**EXERCISE INSTRUCTIONS:** Scan the entries for the word "confirmation" and return every line that has it.

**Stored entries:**

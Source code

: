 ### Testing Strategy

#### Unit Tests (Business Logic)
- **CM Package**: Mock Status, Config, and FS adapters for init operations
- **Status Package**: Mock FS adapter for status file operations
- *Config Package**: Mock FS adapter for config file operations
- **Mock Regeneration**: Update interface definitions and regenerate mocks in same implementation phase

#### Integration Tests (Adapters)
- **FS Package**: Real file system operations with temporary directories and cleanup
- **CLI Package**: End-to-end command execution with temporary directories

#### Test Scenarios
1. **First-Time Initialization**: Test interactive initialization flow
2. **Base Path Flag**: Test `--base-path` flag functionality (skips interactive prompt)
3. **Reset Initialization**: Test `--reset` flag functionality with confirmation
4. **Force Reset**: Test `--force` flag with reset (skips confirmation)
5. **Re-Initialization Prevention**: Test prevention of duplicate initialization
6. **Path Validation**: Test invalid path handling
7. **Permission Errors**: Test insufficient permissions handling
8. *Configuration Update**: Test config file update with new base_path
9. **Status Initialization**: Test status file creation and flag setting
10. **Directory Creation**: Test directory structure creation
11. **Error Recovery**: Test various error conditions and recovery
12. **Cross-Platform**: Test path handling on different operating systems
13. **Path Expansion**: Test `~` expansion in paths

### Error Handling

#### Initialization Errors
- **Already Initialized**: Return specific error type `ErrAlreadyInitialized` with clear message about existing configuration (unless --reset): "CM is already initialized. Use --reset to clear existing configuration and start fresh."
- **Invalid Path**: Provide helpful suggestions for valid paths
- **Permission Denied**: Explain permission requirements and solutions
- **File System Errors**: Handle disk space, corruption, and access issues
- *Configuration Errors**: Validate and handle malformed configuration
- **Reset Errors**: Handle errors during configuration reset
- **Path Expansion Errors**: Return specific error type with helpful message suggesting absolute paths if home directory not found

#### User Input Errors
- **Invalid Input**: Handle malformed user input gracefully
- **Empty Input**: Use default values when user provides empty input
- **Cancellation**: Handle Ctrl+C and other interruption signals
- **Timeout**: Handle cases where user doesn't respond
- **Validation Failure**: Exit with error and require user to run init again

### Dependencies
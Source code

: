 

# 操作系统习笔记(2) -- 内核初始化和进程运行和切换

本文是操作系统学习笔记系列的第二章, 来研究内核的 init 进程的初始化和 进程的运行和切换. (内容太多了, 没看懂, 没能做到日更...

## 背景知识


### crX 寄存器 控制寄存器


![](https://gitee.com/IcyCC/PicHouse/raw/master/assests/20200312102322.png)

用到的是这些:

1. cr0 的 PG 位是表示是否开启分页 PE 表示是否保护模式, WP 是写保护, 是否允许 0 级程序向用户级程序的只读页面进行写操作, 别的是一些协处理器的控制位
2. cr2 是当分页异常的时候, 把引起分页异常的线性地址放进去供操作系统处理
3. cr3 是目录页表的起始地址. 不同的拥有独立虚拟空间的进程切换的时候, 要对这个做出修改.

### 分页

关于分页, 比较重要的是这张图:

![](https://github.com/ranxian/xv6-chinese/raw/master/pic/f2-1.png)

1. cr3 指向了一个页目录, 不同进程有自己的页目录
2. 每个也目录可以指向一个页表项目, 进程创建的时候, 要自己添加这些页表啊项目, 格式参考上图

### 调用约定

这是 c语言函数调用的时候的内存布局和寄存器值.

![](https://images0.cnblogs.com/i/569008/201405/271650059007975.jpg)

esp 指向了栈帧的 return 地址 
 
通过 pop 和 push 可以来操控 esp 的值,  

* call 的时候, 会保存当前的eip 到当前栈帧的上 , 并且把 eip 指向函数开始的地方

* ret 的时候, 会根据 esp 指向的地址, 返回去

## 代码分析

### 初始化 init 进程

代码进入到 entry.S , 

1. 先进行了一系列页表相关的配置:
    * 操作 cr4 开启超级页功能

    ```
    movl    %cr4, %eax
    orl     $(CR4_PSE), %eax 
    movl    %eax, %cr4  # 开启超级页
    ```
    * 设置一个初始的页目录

==

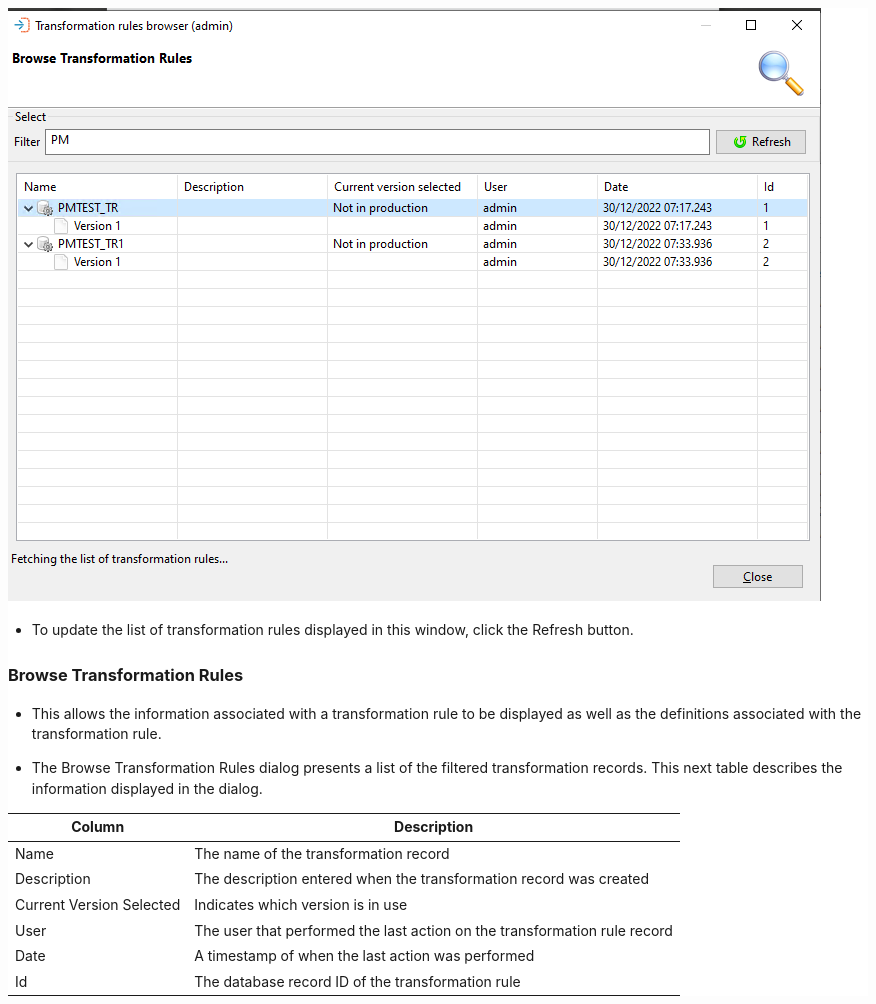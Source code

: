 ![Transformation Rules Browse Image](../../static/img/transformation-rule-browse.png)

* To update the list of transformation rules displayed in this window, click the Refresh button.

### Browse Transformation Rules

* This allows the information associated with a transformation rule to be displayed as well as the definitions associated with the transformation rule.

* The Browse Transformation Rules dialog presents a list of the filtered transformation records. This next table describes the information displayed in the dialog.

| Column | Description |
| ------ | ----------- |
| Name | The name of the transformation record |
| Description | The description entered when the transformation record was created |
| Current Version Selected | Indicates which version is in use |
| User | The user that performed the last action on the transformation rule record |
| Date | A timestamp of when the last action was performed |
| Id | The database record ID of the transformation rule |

**SOLVED EXERCISE:**
3. **Reset Initialization**: Test `--reset` flag functionality with confirmation
4. **Force Reset**: Test `--force` flag with reset (skips confirmation)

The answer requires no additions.